FRANKSTON Council officers have begun using body-worn cameras.
The cameras were turned on in mid-January. Recorded footage will be stored electronically, and may be shared with investigators.
Frankston Council acting CEO Kim Jaensch said that protections had been put in place to prevent the footage from being accessed. “All footage recorded by a body worn camera will be downloaded and stored in a secure electronic location with strict controls, restricted access and protection from unauthorised viewing, copying, alteration, and disclosure. The footage will only be retained for a short period, unless needed as evidence or for another purpose,” she said.
“Recorded data may be provided to a third party on the condition that the third party has an official role in investigating and/or prosecuting the incident or as authorised by privacy law.”

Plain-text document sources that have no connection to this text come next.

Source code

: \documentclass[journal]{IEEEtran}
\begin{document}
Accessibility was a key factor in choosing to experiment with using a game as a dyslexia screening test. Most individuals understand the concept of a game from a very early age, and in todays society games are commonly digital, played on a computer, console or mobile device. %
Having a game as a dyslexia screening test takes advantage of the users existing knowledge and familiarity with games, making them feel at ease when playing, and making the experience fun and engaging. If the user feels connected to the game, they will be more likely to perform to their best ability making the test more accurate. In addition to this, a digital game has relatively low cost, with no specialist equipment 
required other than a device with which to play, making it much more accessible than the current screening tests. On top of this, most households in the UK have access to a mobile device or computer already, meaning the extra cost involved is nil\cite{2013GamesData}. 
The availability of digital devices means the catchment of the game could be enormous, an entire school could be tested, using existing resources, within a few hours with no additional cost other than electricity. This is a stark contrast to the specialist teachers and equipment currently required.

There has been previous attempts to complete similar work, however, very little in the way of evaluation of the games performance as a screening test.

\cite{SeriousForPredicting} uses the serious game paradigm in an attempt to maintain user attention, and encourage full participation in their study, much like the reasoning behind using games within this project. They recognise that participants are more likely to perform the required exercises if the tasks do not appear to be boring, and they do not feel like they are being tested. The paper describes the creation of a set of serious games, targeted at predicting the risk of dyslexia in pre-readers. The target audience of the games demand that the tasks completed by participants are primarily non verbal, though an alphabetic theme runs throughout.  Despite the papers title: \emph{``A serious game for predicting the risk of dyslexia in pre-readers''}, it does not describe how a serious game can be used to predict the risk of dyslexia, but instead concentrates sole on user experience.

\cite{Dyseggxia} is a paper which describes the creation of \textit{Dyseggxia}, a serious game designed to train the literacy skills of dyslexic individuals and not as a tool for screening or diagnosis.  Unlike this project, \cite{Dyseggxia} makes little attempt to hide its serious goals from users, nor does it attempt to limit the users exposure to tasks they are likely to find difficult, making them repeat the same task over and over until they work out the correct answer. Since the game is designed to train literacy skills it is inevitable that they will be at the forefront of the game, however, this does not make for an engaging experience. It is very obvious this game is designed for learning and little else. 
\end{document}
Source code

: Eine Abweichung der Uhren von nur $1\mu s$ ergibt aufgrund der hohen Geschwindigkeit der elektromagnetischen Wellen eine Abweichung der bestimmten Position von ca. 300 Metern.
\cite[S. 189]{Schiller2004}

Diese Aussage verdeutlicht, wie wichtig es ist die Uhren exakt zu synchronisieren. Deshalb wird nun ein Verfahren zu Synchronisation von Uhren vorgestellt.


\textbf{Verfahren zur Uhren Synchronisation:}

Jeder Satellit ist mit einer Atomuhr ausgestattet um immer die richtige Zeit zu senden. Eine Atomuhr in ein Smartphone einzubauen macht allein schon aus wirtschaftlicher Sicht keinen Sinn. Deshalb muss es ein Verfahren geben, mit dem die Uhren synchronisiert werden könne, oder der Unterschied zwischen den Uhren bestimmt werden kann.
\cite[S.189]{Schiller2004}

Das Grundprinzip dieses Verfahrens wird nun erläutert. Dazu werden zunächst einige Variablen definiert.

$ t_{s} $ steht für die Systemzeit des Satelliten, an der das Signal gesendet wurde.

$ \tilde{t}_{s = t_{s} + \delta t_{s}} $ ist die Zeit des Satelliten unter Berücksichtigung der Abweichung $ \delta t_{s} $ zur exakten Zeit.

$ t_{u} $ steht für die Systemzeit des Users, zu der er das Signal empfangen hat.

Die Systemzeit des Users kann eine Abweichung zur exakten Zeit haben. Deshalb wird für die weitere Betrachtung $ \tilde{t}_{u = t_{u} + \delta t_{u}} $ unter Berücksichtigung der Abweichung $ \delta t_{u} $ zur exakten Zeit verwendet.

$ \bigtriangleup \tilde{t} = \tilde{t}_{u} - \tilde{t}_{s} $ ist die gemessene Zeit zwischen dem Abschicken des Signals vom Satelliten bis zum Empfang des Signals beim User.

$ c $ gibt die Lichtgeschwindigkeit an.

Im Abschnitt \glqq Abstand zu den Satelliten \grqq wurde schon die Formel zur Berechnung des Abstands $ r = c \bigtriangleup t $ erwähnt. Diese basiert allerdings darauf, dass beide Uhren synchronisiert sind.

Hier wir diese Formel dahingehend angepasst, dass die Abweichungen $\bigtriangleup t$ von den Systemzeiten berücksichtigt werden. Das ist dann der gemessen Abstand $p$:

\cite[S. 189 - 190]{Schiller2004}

Jaensch says the cameras will “enhance safety and transparency in our community”.
“The cameras will be exclusively used by authorised personnel, such as law enforcement officers, to record interactions between authorised officers and the public, ensuring privacy rights are respected. The technology will be used in a range of scenarios, including public events, routine patrols, in emergency situations, investigating complaints against officers, training, and when de-escalating volatile situations,” she said. “The presence of BWCs can act as a deterrent against offenses and anti-social behaviour, adding an additional layer of protection and facilitating de-escalation. The technology can also provide objective evidence for legal proceedings, improving the efficiency and effectiveness of enforcement processes.”
Frankston Council has confirmed the cost of the project will be included on the contract register online within its transparency hub.